The trans-Atlantic call is costing his tour manager a pretty penny in roaming fees, but you'd never know it from the leisurely pace at which Alan Sparhawk talks about Retribution Gospel Choir's new record, 2. In fact, had it not been for the international calling code required to reach the singer-guitarist in Glasgow, Scotland, one would assume that the chatty Midwesterner was on the line from Duluth, Minnesota, enjoying a lazy day at home.

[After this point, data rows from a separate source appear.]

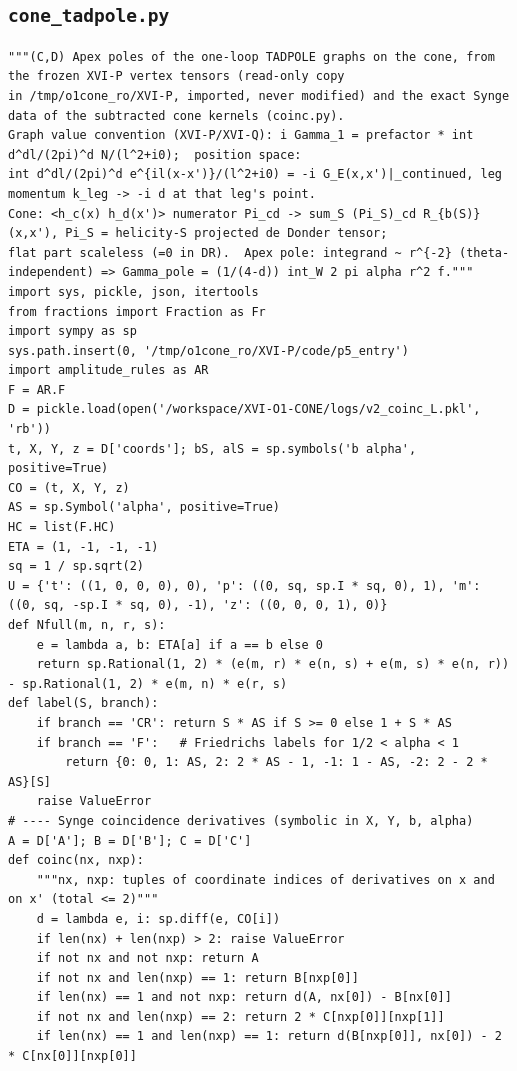 \documentclass[10pt]{article}
\begin{document}
\subsection{\texttt{cone\_tadpole.py}}
\begin{lstlisting}
"""(C,D) Apex poles of the one-loop TADPOLE graphs on the cone, from the frozen XVI-P vertex tensors (read-only copy
in /tmp/o1cone_ro/XVI-P, imported, never modified) and the exact Synge data of the subtracted cone kernels (coinc.py).
Graph value convention (XVI-P/XVI-Q): i Gamma_1 = prefactor * int d^dl/(2pi)^d N/(l^2+i0);  position space:
int d^dl/(2pi)^d e^{il(x-x')}/(l^2+i0) = -i G_E(x,x')|_continued, leg momentum k_leg -> -i d at that leg's point.
Cone: <h_c(x) h_d(x')> numerator Pi_cd -> sum_S (Pi_S)_cd R_{b(S)}(x,x'), Pi_S = helicity-S projected de Donder tensor;
flat part scaleless (=0 in DR).  Apex pole: integrand ~ r^{-2} (theta-independent) => Gamma_pole = (1/(4-d)) int_W 2 pi alpha r^2 f."""
import sys, pickle, json, itertools
from fractions import Fraction as Fr
import sympy as sp
sys.path.insert(0, '/tmp/o1cone_ro/XVI-P/code/p5_entry')
import amplitude_rules as AR
F = AR.F
D = pickle.load(open('/workspace/XVI-O1-CONE/logs/v2_coinc_L.pkl', 'rb'))
t, X, Y, z = D['coords']; bS, alS = sp.symbols('b alpha', positive=True)
CO = (t, X, Y, z)
AS = sp.Symbol('alpha', positive=True)
HC = list(F.HC)
ETA = (1, -1, -1, -1)
sq = 1 / sp.sqrt(2)
U = {'t': ((1, 0, 0, 0), 0), 'p': ((0, sq, sp.I * sq, 0), 1), 'm': ((0, sq, -sp.I * sq, 0), -1), 'z': ((0, 0, 0, 1), 0)}
def Nfull(m, n, r, s):
    e = lambda a, b: ETA[a] if a == b else 0
    return sp.Rational(1, 2) * (e(m, r) * e(n, s) + e(m, s) * e(n, r)) - sp.Rational(1, 2) * e(m, n) * e(r, s)
def label(S, branch):
    if branch == 'CR': return S * AS if S >= 0 else 1 + S * AS
    if branch == 'F':   # Friedrichs labels for 1/2 < alpha < 1
        return {0: 0, 1: AS, 2: 2 * AS - 1, -1: 1 - AS, -2: 2 - 2 * AS}[S]
    raise ValueError
# ---- Synge coincidence derivatives (symbolic in X, Y, b, alpha)
A = D['A']; B = D['B']; C = D['C']
def coinc(nx, nxp):
    """nx, nxp: tuples of coordinate indices of derivatives on x and on x' (total <= 2)"""
    d = lambda e, i: sp.diff(e, CO[i])
    if len(nx) + len(nxp) > 2: raise ValueError
    if not nx and not nxp: return A
    if not nx and len(nxp) == 1: return B[nxp[0]]
    if len(nx) == 1 and not nxp: return d(A, nx[0]) - B[nx[0]]
    if not nx and len(nxp) == 2: return 2 * C[nxp[0]][nxp[1]]
    if len(nx) == 1 and len(nxp) == 1: return d(B[nxp[0]], nx[0]) - 2 * C[nx[0]][nxp[0]]

\end{lstlisting}
\end{document}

It's nice to catch Sparhawk on a high note. After close to 20 years at the helm of seminal indie rockers Low, you would imagine there are times when the seasoned musician doesn't feel up to making nice with the press. Thankfully the Seattle native seems all too happy to chat with the Straight about his latest side project. The only thing that he doesn't seem so enthusiastic about is the fact that the band, which he formed in 2007 with Low's bassist Matt Livingston and singer-drummer Eric Pollard, has been dubbed just that: a side project.
“I have my own theories about what I'm doing,” he says. “It's sort of one of those things that I don't really feel like arguing about so much.
“Besides,” he adds, “When you're playing music, there's no ”˜on the side'.”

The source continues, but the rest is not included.